╭─ MATERIAL TO PROCESS

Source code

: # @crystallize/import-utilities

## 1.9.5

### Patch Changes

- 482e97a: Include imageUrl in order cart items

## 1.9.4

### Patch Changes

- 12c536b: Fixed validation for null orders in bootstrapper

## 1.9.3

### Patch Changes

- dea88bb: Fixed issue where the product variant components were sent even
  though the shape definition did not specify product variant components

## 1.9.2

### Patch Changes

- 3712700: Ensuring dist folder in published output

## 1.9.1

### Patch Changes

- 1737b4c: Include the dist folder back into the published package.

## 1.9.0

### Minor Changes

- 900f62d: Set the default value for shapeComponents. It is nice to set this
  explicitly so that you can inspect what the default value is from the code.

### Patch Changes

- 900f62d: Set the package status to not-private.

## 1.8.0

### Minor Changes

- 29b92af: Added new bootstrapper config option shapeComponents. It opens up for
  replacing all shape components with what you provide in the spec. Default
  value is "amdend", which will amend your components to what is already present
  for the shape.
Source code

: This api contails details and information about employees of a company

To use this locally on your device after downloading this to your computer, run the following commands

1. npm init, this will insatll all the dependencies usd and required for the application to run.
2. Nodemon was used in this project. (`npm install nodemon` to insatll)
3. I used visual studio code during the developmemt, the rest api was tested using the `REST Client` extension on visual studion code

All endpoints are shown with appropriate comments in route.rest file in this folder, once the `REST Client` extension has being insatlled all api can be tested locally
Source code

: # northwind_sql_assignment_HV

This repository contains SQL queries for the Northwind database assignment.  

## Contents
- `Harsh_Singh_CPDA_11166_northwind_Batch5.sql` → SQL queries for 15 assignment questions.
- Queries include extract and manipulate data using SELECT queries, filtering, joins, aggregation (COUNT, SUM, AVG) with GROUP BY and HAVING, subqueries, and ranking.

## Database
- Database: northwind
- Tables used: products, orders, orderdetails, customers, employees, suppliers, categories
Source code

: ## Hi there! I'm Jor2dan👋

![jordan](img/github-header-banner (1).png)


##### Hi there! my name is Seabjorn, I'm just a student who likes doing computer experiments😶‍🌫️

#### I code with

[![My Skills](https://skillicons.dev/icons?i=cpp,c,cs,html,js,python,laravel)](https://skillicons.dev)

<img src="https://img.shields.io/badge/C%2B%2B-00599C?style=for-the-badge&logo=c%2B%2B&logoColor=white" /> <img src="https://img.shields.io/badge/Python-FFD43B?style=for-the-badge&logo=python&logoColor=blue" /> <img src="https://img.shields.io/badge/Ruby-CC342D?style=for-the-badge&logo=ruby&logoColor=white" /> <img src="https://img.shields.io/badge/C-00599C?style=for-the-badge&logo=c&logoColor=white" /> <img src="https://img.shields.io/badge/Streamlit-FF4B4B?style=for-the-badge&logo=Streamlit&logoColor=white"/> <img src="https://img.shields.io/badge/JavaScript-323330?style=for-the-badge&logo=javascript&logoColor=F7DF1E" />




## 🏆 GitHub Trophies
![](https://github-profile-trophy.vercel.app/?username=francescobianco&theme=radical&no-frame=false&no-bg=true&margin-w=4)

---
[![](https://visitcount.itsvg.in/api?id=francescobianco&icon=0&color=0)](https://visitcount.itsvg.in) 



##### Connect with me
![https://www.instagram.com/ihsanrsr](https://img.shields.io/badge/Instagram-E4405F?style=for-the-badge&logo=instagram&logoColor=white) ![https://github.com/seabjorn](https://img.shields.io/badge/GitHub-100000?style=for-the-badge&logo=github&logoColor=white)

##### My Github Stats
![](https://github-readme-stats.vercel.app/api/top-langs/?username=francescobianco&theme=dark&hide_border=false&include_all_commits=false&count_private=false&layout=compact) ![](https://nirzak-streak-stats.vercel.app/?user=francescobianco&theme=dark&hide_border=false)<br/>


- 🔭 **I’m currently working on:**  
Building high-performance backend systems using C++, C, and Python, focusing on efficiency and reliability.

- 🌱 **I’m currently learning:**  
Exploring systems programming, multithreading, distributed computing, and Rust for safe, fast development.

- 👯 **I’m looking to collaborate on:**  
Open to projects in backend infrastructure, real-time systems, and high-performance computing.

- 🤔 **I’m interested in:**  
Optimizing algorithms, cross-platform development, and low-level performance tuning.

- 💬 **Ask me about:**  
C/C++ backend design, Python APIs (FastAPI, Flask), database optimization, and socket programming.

╰─

## [TASK TO COMPLETE]
Wherever a line holds the word "about", copy that line out of the entries above.

## [RESPONSE TO THE EXERCISE]
: This api contails details and information about employees of a company
- 💬 **Ask me about:**  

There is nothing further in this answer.